Saxo Bank | Jul 29, 2014 04:15AM ET
The geopolitical storm continues, though risky assets are surviving the headwinds with aplomb. Still, I have a hard time believing we can continue to sail on to new record highs as the conflicts over Ukraine and Gaza rage and as the Federal Reserve Bank taper continues. But so far, the Russian ruble and Russian equities seem to be the only assets taking a hit from the latest escalation in the hostility between the West and Russia and the threat of new sanctions in the wake of the downed commercial airliner. See Bloomberg story for more.

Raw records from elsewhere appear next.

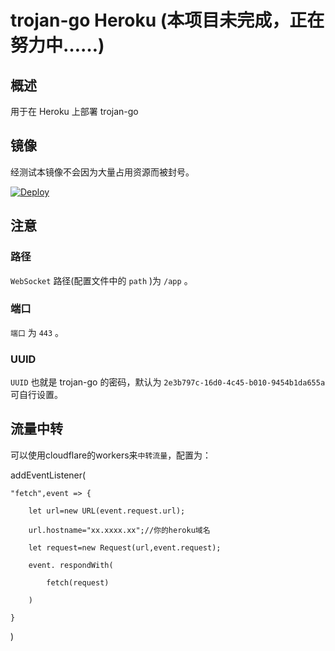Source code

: # trojan-go Heroku (本项目未完成，正在努力中……)



## 概述



用于在 Heroku 上部署 trojan-go



## 镜像



经测试本镜像不会因为大量占用资源而被封号。



[![Deploy](https://www.herokucdn.com/deploy/button.png)](https://dashboard.heroku.com/new?template=https://github.com/lililiwuming/p2hk/tree/trojan-go)



## 注意



### 路径



`WebSocket` 路径(配置文件中的 `path` )为 `/app` 。



### 端口



`端口` 为 `443` 。



### UUID



`UUID` 也就是 trojan-go 的密码，默认为 `2e3b797c-16d0-4c45-b010-9454b1da655a` 可自行设置。



## 流量中转



可以使用cloudflare的workers来`中转流量`，配置为：  



addEventListener(  

    "fetch",event => {  

        let url=new URL(event.request.url);  

        url.hostname="xx.xxxx.xx";//你的heroku域名    

        let request=new Request(url,event.request);  

        event. respondWith(  

            fetch(request)  

        )  

    }  

)  


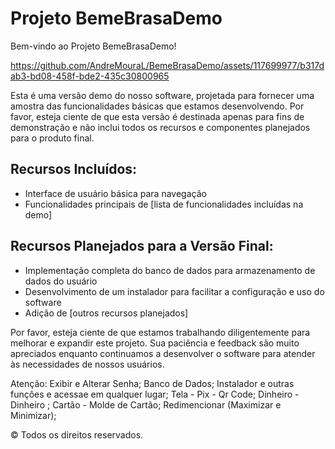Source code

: # Projeto BemeBrasaDemo

Bem-vindo ao Projeto BemeBrasaDemo!



https://github.com/AndreMouraL/BemeBrasaDemo/assets/117699977/b317dab3-bd08-458f-bde2-435c30800965



Esta é uma versão demo do nosso software, projetada para fornecer uma amostra das funcionalidades básicas que estamos desenvolvendo. Por favor, esteja ciente de que esta versão é destinada apenas para fins de demonstração e não inclui todos os recursos e componentes planejados para o produto final.

## Recursos Incluídos:

- Interface de usuário básica para navegação
- Funcionalidades principais de [lista de funcionalidades incluídas na demo]

## Recursos Planejados para a Versão Final:

- Implementação completa do banco de dados para armazenamento de dados do usuário
- Desenvolvimento de um instalador para facilitar a configuração e uso do software
- Adição de [outros recursos planejados]

Por favor, esteja ciente de que estamos trabalhando diligentemente para melhorar e expandir este projeto. Sua paciência e feedback são muito apreciados enquanto continuamos a desenvolver o software para atender às necessidades de nossos usuários.

Atenção:
Exibir e 
Alterar Senha;
Banco de Dados;
Instalador e outras funçôes e acessae em qualquer lugar;
Tela - Pix - Qr Code; Dinheiro - Dinheiro ; Cartão - Molde de   Cartão; 
Redimencionar (Maximizar e Minimizar);

© Todos os direitos reservados.
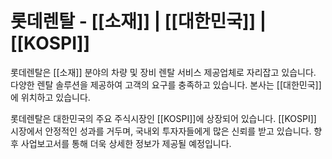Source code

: # 롯데렌탈 - [[소재]] | [[대한민국]] | [[KOSPI]]

롯데렌탈은 [[소재]] 분야의 차량 및 장비 렌탈 서비스 제공업체로 자리잡고 있습니다. 다양한 렌탈 솔루션을 제공하여 고객의 요구를 충족하고 있습니다. 본사는 [[대한민국]]에 위치하고 있습니다.

롯데렌탈은 대한민국의 주요 주식시장인 [[KOSPI]]에 상장되어 있습니다. [[KOSPI]] 시장에서 안정적인 성과를 거두며, 국내외 투자자들에게 많은 신뢰를 받고 있습니다. 향후 사업보고서를 통해 더욱 상세한 정보가 제공될 예정입니다.
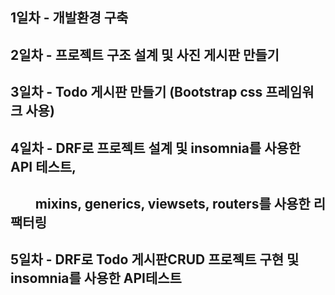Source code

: ## 1일차 - 개발환경 구축
## 2일차 - 프로젝트 구조 설계 및 사진 게시판 만들기
## 3일차 - Todo 게시판 만들기 (Bootstrap css 프레임워크 사용)
## 4일차 - DRF로 프로젝트 설계 및 insomnia를 사용한 API 테스트,
## &nbsp;&nbsp;&nbsp;&nbsp;&nbsp;&nbsp;&nbsp;&nbsp;mixins, generics, viewsets, routers를 사용한 리팩터링
## 5일차 - DRF로 Todo 게시판CRUD 프로젝트 구현 및 insomnia를 사용한 API테스트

USDJPY crept higher overnight as global rates edged higher and as equity markets – particularly in Asia – came back higher after yesterday’s nervousness. The Chinese stock market is positively on fire (I wonder it this is due to the same reasons that the 1933 market in the US was on fire – due to fears of a massive devaluation leaving people desperate to own assets that will retain some degree of value – ie, not cash and increasingly not real estate as the latter is probably more widely being seen as potentially losing value. The data out of Japan overnight was mixed, with a sudden jump in the jobless rate and weak retail sales data offset slightly by better-than-expected overall household spending data and a small business confidence survey that continues to bounce strongly from the post-VAT hike plunge. There was also a report suggesting that job availability is at its highest level in a generation, so the jobless rate jump might be for the positive reason that more job seekers are actively seeking work and bumping up the participation rate. USDJPY
USDJPY has pulled higher, actually above the Ichimoku daily cloud level, but still not clear of the 200-day moving average a bit higher. This week’s close will be critical for the near term outlook. If yields head higher in the wake of tomorrow’s Federal Open Market Committee (FOMC) this is a USDJPY positive, but if the risk appetite response to the same development is negative, it’s a USDJPY negative. Eventually, the rate differential should mean the most.